Visual: Dark chestnut brown to red clear body. Good sized beige to caramel tight bubbled head.

Nose: Malt chocolate. Roasted nuts.

Body: Cherry. Earthy bitterness. Malt chocolate and malt toffee. Slightly creamy. Shortbread. Slight gummed brown envelopes. Lightly sour and tart undertones.

Finish: Creamy. Earthy bitterness. Light menthol. Bitter cocoa. Pepper. Brown gummed envelopes. Dry. Tart apple. Very watered down vinegar tart touch. Soft cherries and cream,

Conclusion: This is… this, this is actually really good. I have to admit that, with it being an Auldi own brand beer kind of thing, I was expecting something fairly middle of the road. Not expecting something bad, just something average. Yes I fell into the beer snob trap, because I am really enjoying this.

Its got a solid malt chocolate base that edges into richer or more bitter cocoa notes at times, alongside that slightly sour and refreshing note that you get in a good, drinkable bitter. Similarly it calls to a bitter in that earthy hop character that comes in the traditional British take on the style. By itself that would result in a generic but satisfying beer, but this goes a step further. Cherry and cream notes make for sweeter high end notes and helping the drinkability is a lightly tart apple undertone.

It is very easy to drink, yet has this soft chocolate middle that seems out from the earthy bitterness and makes it feel soothing, welcoming and very rewarding. So, this is really a very good anytime drinking beer that mixes traditional British bitter notes with sweeter malt ESB character to make a bloody good beer.

Remind me to double check my beer snob assumptions every now and then, so I don’t make mistakes like this again. Well worth a try.

Background: First of all, this is listed as being made by “Harper’s” which is Auldi’s home brand beer. Looking online, that is just a cover name for whoever contract brewed it for them, in this case Wychwood, who are owned by Marston’s. Oh this just gets confusing. Anyway, this was part of a bunch of beers given to me by a colleague at work. Many thanks! The rest I just drank, but I decided to put this one aside to do notes on. Worth noting the Harper’s Wild Bill IPA was solid as well. Put on some Brassick (self titled album and their EP) to listen to while drinking. I’m always glad to see new punk bands still bubbling up after all these years. Solid stuff as well.

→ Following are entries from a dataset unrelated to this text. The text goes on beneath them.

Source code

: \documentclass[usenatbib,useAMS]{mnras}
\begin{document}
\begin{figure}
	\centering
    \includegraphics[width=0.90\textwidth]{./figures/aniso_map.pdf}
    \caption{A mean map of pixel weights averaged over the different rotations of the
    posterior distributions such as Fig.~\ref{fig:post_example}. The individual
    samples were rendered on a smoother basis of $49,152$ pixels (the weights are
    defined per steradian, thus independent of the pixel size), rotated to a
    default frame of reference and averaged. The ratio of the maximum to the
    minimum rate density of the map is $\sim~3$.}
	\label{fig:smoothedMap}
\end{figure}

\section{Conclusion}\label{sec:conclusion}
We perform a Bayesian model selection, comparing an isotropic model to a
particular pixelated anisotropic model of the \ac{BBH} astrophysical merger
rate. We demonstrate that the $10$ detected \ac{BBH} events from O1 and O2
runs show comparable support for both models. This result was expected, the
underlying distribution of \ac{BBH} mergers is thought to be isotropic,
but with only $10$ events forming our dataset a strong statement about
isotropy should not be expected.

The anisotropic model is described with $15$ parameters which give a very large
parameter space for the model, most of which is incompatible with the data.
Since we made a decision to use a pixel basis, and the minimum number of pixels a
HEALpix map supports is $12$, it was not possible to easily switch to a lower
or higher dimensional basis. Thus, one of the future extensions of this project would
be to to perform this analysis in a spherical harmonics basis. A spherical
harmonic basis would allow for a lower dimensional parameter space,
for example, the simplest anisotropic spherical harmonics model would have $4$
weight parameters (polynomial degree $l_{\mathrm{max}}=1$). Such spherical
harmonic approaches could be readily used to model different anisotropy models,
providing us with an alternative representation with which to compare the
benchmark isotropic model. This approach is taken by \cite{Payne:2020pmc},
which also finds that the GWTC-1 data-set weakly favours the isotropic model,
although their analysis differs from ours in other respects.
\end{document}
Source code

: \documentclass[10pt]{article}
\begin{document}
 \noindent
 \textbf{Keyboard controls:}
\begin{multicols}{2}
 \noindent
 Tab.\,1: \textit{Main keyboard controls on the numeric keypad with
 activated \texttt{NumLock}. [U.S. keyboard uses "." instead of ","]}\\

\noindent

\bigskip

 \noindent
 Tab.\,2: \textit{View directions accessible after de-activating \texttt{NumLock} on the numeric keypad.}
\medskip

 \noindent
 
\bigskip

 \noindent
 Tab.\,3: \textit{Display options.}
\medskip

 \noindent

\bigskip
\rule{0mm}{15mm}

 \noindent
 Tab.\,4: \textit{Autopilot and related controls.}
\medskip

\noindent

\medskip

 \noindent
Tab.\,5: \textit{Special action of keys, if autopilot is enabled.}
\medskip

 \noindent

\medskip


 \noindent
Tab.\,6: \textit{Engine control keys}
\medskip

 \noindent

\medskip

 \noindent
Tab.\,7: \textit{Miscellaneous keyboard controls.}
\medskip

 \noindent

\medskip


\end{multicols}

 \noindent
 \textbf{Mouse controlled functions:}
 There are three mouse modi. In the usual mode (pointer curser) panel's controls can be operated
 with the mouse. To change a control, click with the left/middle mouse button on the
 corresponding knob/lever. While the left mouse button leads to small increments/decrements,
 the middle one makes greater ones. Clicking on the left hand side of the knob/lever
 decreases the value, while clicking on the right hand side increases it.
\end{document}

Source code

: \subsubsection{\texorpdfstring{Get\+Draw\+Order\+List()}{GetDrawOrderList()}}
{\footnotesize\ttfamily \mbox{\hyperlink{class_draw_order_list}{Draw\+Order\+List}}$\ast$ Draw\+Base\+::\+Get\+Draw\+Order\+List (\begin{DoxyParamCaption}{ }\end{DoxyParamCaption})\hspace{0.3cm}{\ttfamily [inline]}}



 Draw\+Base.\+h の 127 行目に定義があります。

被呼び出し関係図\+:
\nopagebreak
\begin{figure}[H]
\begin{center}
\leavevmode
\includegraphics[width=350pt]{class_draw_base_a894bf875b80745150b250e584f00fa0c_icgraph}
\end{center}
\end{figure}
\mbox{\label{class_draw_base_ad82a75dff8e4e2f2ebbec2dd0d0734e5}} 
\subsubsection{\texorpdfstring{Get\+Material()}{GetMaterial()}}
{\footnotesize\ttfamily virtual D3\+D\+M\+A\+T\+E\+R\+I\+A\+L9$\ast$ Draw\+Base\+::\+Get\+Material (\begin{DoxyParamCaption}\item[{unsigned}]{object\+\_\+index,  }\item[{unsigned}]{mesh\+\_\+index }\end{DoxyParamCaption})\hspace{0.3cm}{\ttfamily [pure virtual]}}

Auldi: Glenmarnoch: Islay (Scottish Islay Single Malt Whisky: 40% ABV)

Visual: Bright gold.

Viscosity: Fast thick streaks.

Nose: Big. Peaty. Fish oils. Slight salt. Wet rocks. Smokey. Dry charring. Water makes more oaken.

Body: Thick. Coal. Big smoke. Honey. Charring. Fish skins. Toffee. Light choc lime sweets. Warming. Water makes sweeter and also more meaty. Beef.

Finish: Smoke. Lots of peat. Beef slices. Slight golden syrup. Malt chocolate. Toffee. Water adds beef stew, vanilla and light salt.

Conclusion: With there being so comparatively few Islay distilleries, it is hard to try and unnamed Islay distillery expression and not try to guess where it came from. For example – take this one – heavy on the peat, very smokey and beefy which makes it highly unlikely to be bunnahabhain or similarly one from the lighter end of the Islay scale. Admittedly most distilleries there do do a heavy peated variant of their spirit, but I doubt Auldi would get cheap access to that.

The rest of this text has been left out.